2022 Health care in NE Florida summed up in one word: expansion … – The Business Journals

The year 2022 unveiled riveting changes in Northeast Florida’s expansive healthcare hub, but the most voluminous news is acquisition, expansion and growth.
The UF Health Jacksonville Leon L. Haley, Jr. M.D. Trauma Center will be built on the medical center’s Eighth Street campus off Interstate 95 north of downtown. The hospital said in a statemen it will be a “catalyst for downtown renewal and will benefit the community for decades to come.”
A proposed state budget contains $80 million to build the new trauma center for UF Health Jacksonville named in honor of Leon Haley Jr., who was CEO at the hospital until his death last summer in a watercraft accident.
Russ Armistead came out of retirement to return as CEO of UF Health Jacksonville.
“At almost 40 years old, this city-owned facility needs critical updates to keep pace with new technology and contemporary medicine,” UF Health said in the statement.
Flagler Health+ announced that it was ready to start a process to join another health care system.
The population of St.
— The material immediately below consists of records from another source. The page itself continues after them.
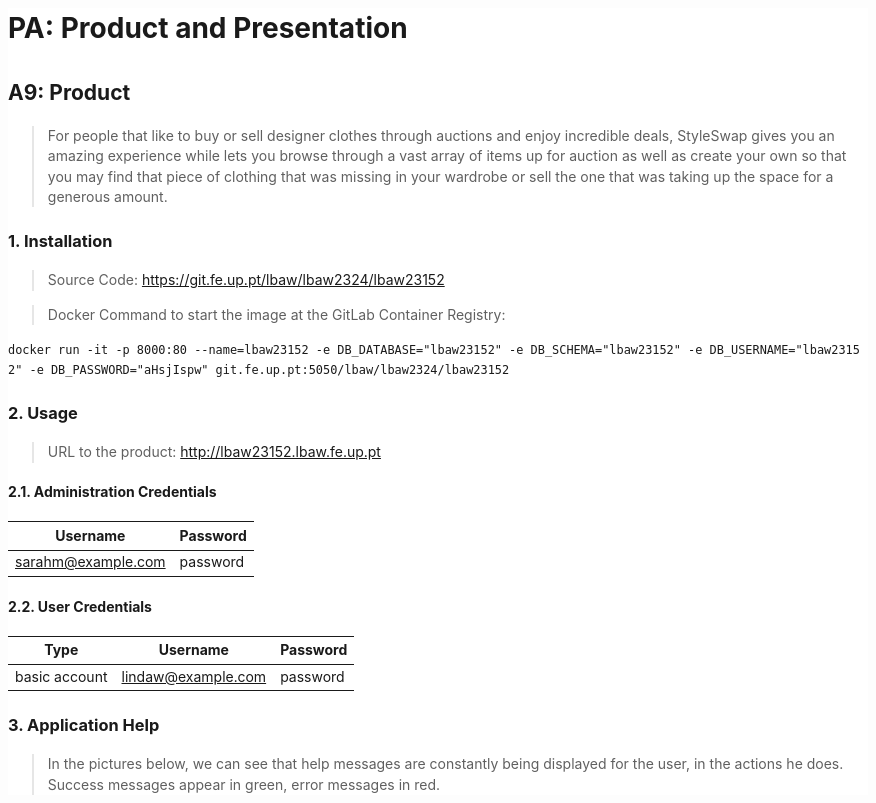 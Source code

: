 # PA: Product and Presentation

## A9: Product

> For people that like to buy or sell designer clothes through auctions and enjoy incredible deals, StyleSwap gives you an amazing experience while lets you browse through a vast array of items up for auction as well as create your own so that you may find that piece of clothing that was missing in your wardrobe or sell the one that was taking up the space for a generous amount.

### 1. Installation

> Source Code: https://git.fe.up.pt/lbaw/lbaw2324/lbaw23152

> Docker Command to start the image at the GitLab Container Registry:
```
docker run -it -p 8000:80 --name=lbaw23152 -e DB_DATABASE="lbaw23152" -e DB_SCHEMA="lbaw23152" -e DB_USERNAME="lbaw23152" -e DB_PASSWORD="aHsjIspw" git.fe.up.pt:5050/lbaw/lbaw2324/lbaw23152
``` 

### 2. Usage

> URL to the product: http://lbaw23152.lbaw.fe.up.pt  

#### 2.1. Administration Credentials

| Username | Password |
| -------- | -------- |
| sarahm@example.com    | password |

#### 2.2. User Credentials

| Type          | Username  | Password |
| ------------- | --------- | -------- |
| basic account | lindaw@example.com | password |

### 3. Application Help

> In the pictures below, we can see that help messages are constantly being displayed for the user, in the actions he does. Success messages appear in green, error messages in red.
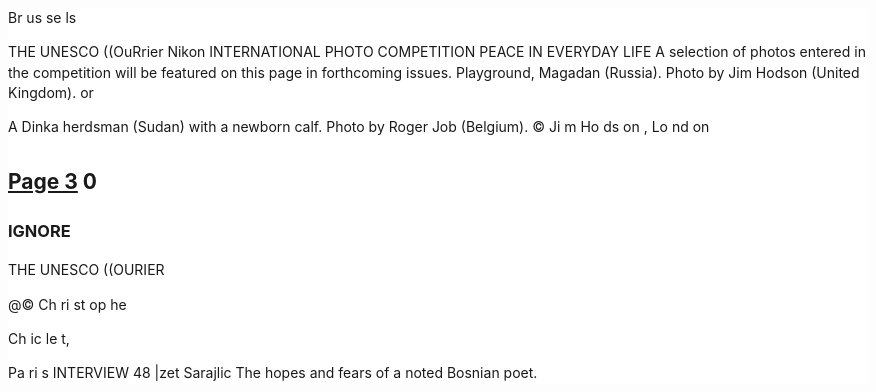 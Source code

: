 Br
us
se
ls
 
  
THE UNESCO ((OuRrier Nikon 
INTERNATIONAL PHOTO 
COMPETITION 
PEACE IN EVERYDAY LIFE 
A selection of photos entered in the competition will be 
featured on this page in forthcoming issues. 
Playground, 
Magadan (Russia). 
Photo by Jim Hodson 
(United Kingdom). 
or 
  
  
 
A Dinka herdsman 
(Sudan) with a newborn 
calf. Photo by Roger Job 
(Belgium). 
© 
Ji
m 
Ho
ds
on
, 
Lo
nd
on

## [Page 3](111392engo.pdf#page=3) 0

### IGNORE

THE UNESCO ((OURIER 
  
@© 
Ch
ri
st
op
he
 
Ch
ic
le
t,
 
Pa
ri
s 
INTERVIEW 
48 
|zet Sarajlic 
The hopes and fears of a noted Bosnian poet. 
   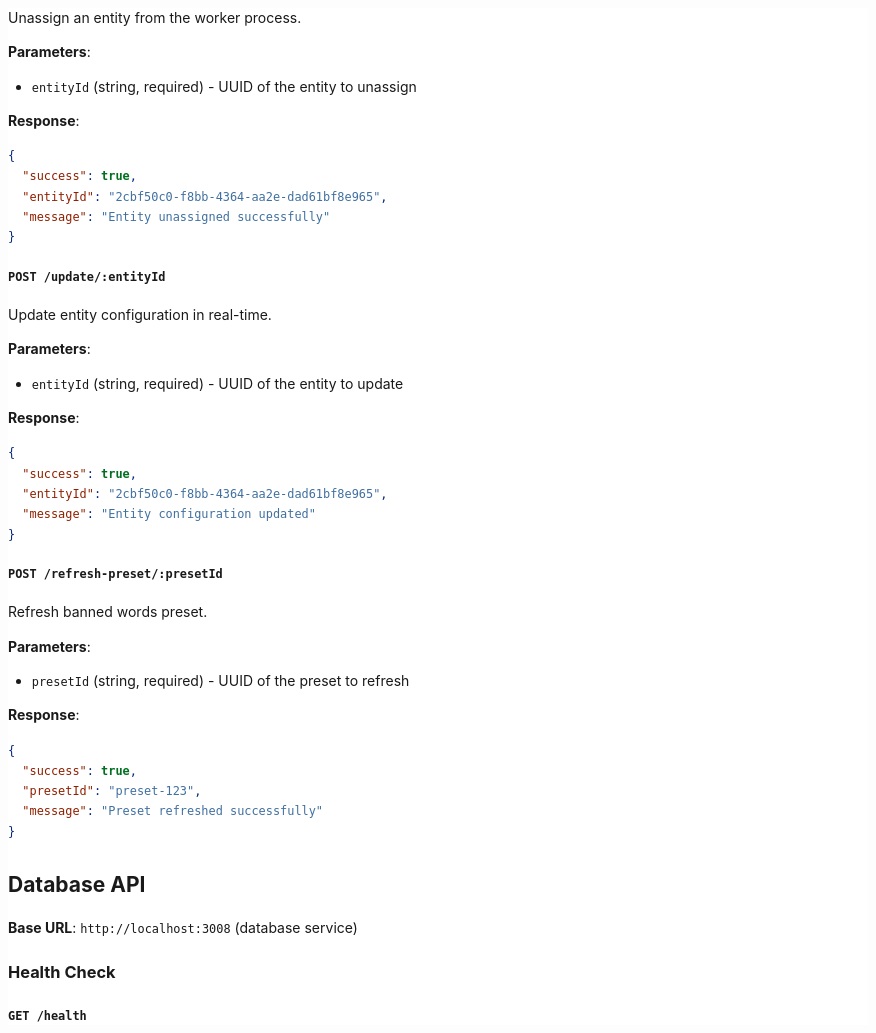 Unassign an entity from the worker process.

**Parameters**:

- `entityId` (string, required) - UUID of the entity to unassign

**Response**:

```json
{
  "success": true,
  "entityId": "2cbf50c0-f8bb-4364-aa2e-dad61bf8e965",
  "message": "Entity unassigned successfully"
}
```

#### `POST /update/:entityId`

Update entity configuration in real-time.

**Parameters**:

- `entityId` (string, required) - UUID of the entity to update

**Response**:

```json
{
  "success": true,
  "entityId": "2cbf50c0-f8bb-4364-aa2e-dad61bf8e965",
  "message": "Entity configuration updated"
}
```

#### `POST /refresh-preset/:presetId`

Refresh banned words preset.

**Parameters**:

- `presetId` (string, required) - UUID of the preset to refresh

**Response**:

```json
{
  "success": true,
  "presetId": "preset-123",
  "message": "Preset refreshed successfully"
}
```

## Database API

**Base URL**: `http://localhost:3008` (database service)

### Health Check

#### `GET /health`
Johns County, where Flagler has been the dominant player but is facing increased competition, has ballooned. The county had about 125,000 residents in 2000 and now has about 300,000 — U.S. Census data estimated the population at 292,000 in 2021.
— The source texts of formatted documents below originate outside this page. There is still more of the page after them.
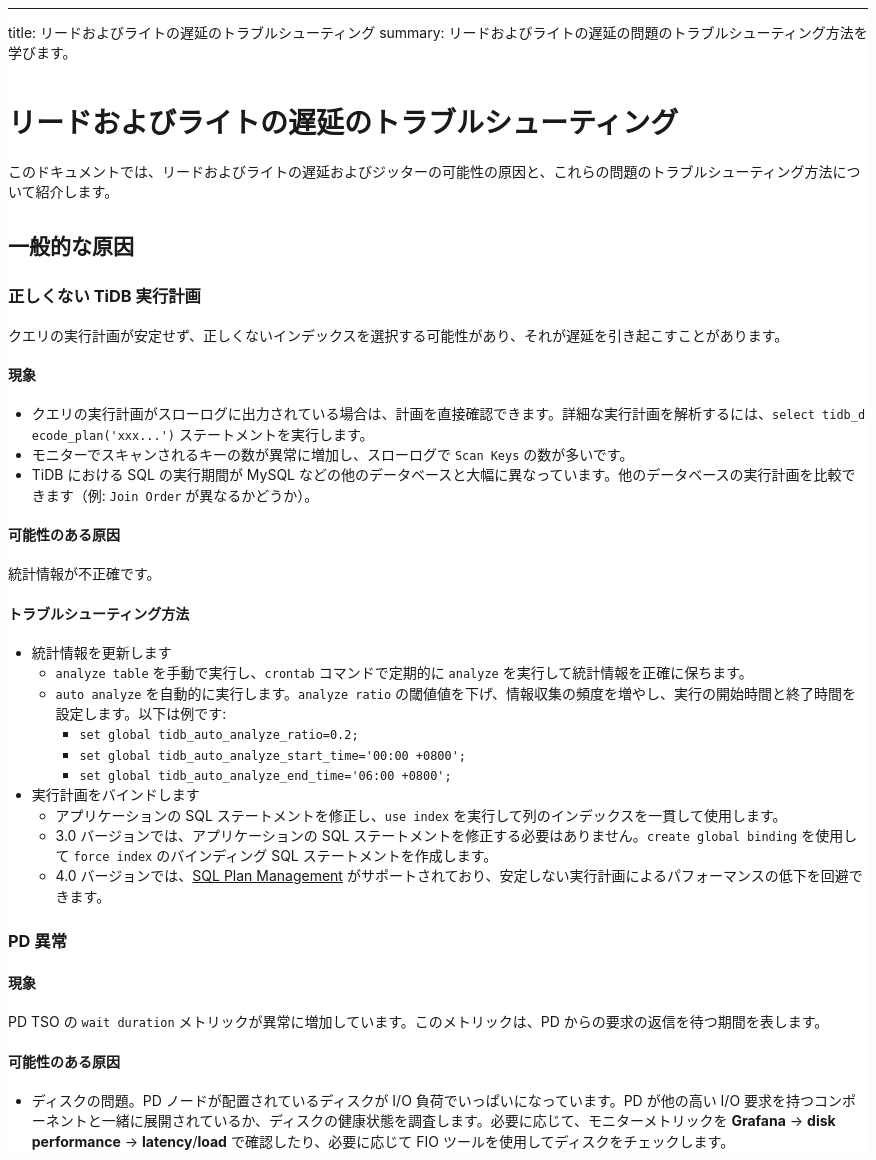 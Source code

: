 ---
title: リードおよびライトの遅延のトラブルシューティング
summary: リードおよびライトの遅延の問題のトラブルシューティング方法を学びます。

# リードおよびライトの遅延のトラブルシューティング

このドキュメントでは、リードおよびライトの遅延およびジッターの可能性の原因と、これらの問題のトラブルシューティング方法について紹介します。

## 一般的な原因

### 正しくない TiDB 実行計画

クエリの実行計画が安定せず、正しくないインデックスを選択する可能性があり、それが遅延を引き起こすことがあります。

#### 現象

* クエリの実行計画がスローログに出力されている場合は、計画を直接確認できます。詳細な実行計画を解析するには、`select tidb_decode_plan('xxx...')` ステートメントを実行します。
* モニターでスキャンされるキーの数が異常に増加し、スローログで `Scan Keys` の数が多いです。
* TiDB における SQL の実行期間が MySQL などの他のデータベースと大幅に異なっています。他のデータベースの実行計画を比較できます（例: `Join Order` が異なるかどうか）。

#### 可能性のある原因

統計情報が不正確です。

#### トラブルシューティング方法

* 統計情報を更新します
    * `analyze table` を手動で実行し、`crontab` コマンドで定期的に `analyze` を実行して統計情報を正確に保ちます。
    * `auto analyze` を自動的に実行します。`analyze ratio` の閾値値を下げ、情報収集の頻度を増やし、実行の開始時間と終了時間を設定します。以下は例です:
        * `set global tidb_auto_analyze_ratio=0.2;`
        * `set global tidb_auto_analyze_start_time='00:00 +0800';`
        * `set global tidb_auto_analyze_end_time='06:00 +0800';`
* 実行計画をバインドします
    * アプリケーションの SQL ステートメントを修正し、`use index` を実行して列のインデックスを一貫して使用します。
    * 3.0 バージョンでは、アプリケーションの SQL ステートメントを修正する必要はありません。`create global binding` を使用して `force index` のバインディング SQL ステートメントを作成します。
    * 4.0 バージョンでは、[SQL Plan Management](/sql-plan-management.md) がサポートされており、安定しない実行計画によるパフォーマンスの低下を回避できます。

### PD 異常

#### 現象

PD TSO の `wait duration` メトリックが異常に増加しています。このメトリックは、PD からの要求の返信を待つ期間を表します。

#### 可能性のある原因

* ディスクの問題。PD ノードが配置されているディスクが I/O 負荷でいっぱいになっています。PD が他の高い I/O 要求を持つコンポーネントと一緒に展開されているか、ディスクの健康状態を調査します。必要に応じて、モニターメトリックを **Grafana** -> **disk performance** -> **latency**/**load** で確認したり、必要に応じて FIO ツールを使用してディスクをチェックします。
Both Flagler Health+ CEO Carlton DeVooght and Board of Trustees Chairman Todd Neville told the Business Journal that joining a large, well-run and “like-minded” health care system could help meet ever increasing demand.
Baptist Health President and CEO Michael Mayo recently told the Business Journal that his organization has submitted a proposal to Flagler, although he couldn’t talk about the details of it.
Mayo Clinic in Florida received approval by the city council on April 26 to occupy a 3,072-square-foot ground floor suite in the city’s Ed Ball Building located at 214 N. Hogan St.. 
A five-year lease was approved by Jacksonville City Council for “general office use, administrative and clinical research purposes.”
The hospital announced in June plans to invest $432 million to add five floors atop its existing eight-floor structure. The13-floor hospital will have 1.4 million square feet of space and add 121 inpatient beds including 56 ICU beds that will occupy three of the new floors. 
One floor is reserved for future expansion and the fifth will serve as the tower’s mechanical floor.
On Nov. 22, the city of Jacksonville issued a construction permit for a three-story, 233,000-square-foot Mayo Clinic integrated oncology building that will include a proton beam and treatment rooms for carbon ion therapy. 
The Mayo Clinic Alix School of Medicine (MCASOM) celebrated the graduation commencement of its first cohort of 12 students in 2022. 
Jacksonville University is partnering with Lake Erie College of Osteopathic Medicine, the nation’s largest osteopathic academic health system, to establish the city’s first four-year medical school.
LECOM at Jacksonville University will be housed in a newly built extension of Jacksonville University’s 104,000-square-foot, $30 million Applied Health Sciences complex located at the north end of the Arlington campus.
Initial plans for LECOM at Jacksonville University are to enroll 75 students in fall 2026, with the class size growing to 150 students per year by 2030.